*Work item*
In the records below, find every line with the word "activate" and copy it.
================================
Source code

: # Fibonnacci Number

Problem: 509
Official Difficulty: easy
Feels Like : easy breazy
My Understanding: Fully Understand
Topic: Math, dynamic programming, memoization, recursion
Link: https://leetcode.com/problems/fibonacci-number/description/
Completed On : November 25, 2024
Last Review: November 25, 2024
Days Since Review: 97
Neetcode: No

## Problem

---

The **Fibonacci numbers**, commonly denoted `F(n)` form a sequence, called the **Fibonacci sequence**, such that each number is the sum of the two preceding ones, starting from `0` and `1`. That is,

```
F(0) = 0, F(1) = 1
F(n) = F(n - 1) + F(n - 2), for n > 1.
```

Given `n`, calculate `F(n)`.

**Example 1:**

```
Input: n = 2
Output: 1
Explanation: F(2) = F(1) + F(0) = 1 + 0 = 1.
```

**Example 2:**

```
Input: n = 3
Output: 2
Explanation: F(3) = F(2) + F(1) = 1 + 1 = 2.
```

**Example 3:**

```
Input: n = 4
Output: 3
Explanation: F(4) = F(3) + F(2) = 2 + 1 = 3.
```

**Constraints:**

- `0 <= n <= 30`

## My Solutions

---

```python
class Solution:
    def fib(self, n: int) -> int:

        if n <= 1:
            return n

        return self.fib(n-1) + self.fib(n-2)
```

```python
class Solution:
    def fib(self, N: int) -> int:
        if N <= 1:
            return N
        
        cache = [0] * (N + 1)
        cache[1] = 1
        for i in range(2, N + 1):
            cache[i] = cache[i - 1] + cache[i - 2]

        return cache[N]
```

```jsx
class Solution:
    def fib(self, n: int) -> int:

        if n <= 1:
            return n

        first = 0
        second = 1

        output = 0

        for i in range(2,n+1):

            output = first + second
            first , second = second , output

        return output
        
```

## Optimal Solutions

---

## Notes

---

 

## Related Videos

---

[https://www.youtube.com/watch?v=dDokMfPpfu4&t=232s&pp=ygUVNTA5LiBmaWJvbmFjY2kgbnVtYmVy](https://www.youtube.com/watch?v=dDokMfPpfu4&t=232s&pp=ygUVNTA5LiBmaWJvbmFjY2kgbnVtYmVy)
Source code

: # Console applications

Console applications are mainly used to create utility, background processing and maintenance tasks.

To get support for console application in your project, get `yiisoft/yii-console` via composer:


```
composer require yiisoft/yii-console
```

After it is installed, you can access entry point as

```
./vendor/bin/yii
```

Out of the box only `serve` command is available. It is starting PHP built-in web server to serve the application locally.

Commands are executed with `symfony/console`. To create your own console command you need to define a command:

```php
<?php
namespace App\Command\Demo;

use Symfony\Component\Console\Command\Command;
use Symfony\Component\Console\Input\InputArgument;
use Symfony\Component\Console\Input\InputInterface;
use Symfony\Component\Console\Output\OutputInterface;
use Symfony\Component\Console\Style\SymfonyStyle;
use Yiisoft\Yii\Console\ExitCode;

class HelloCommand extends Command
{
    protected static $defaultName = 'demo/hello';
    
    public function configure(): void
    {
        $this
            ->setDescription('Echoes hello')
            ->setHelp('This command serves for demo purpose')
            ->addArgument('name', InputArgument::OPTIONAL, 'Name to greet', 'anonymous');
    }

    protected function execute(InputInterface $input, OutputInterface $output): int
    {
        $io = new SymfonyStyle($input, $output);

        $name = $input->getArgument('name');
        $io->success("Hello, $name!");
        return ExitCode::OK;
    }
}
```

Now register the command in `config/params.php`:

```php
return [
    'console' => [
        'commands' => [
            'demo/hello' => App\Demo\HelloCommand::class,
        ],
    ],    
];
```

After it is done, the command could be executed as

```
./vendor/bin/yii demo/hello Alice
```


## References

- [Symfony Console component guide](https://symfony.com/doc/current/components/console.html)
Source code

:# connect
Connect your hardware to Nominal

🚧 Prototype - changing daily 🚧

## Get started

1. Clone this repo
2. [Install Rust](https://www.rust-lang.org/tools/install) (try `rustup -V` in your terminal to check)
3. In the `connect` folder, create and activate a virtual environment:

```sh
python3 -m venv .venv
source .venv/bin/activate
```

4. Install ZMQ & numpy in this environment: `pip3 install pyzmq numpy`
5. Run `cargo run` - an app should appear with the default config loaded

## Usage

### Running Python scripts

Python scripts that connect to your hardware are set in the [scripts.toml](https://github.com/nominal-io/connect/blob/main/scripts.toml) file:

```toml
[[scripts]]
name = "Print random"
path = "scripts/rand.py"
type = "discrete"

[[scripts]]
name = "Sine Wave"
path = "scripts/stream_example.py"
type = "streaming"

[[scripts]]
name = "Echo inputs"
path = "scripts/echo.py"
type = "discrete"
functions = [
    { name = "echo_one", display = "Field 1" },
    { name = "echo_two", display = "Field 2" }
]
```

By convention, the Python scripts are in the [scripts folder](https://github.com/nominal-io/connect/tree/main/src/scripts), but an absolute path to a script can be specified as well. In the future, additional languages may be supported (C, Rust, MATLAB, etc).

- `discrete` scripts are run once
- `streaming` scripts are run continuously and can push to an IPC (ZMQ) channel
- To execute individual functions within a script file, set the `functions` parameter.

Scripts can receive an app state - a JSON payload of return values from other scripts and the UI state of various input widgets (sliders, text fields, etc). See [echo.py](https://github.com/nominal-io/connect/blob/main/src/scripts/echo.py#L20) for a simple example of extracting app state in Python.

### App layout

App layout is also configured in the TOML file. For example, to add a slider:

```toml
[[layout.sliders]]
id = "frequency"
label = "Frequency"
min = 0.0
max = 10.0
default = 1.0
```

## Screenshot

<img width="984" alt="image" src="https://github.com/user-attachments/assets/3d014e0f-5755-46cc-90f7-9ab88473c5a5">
================================
*Answer to this problem*
3. In the `connect` folder, create and activate a virtual environment:
source .venv/bin/activate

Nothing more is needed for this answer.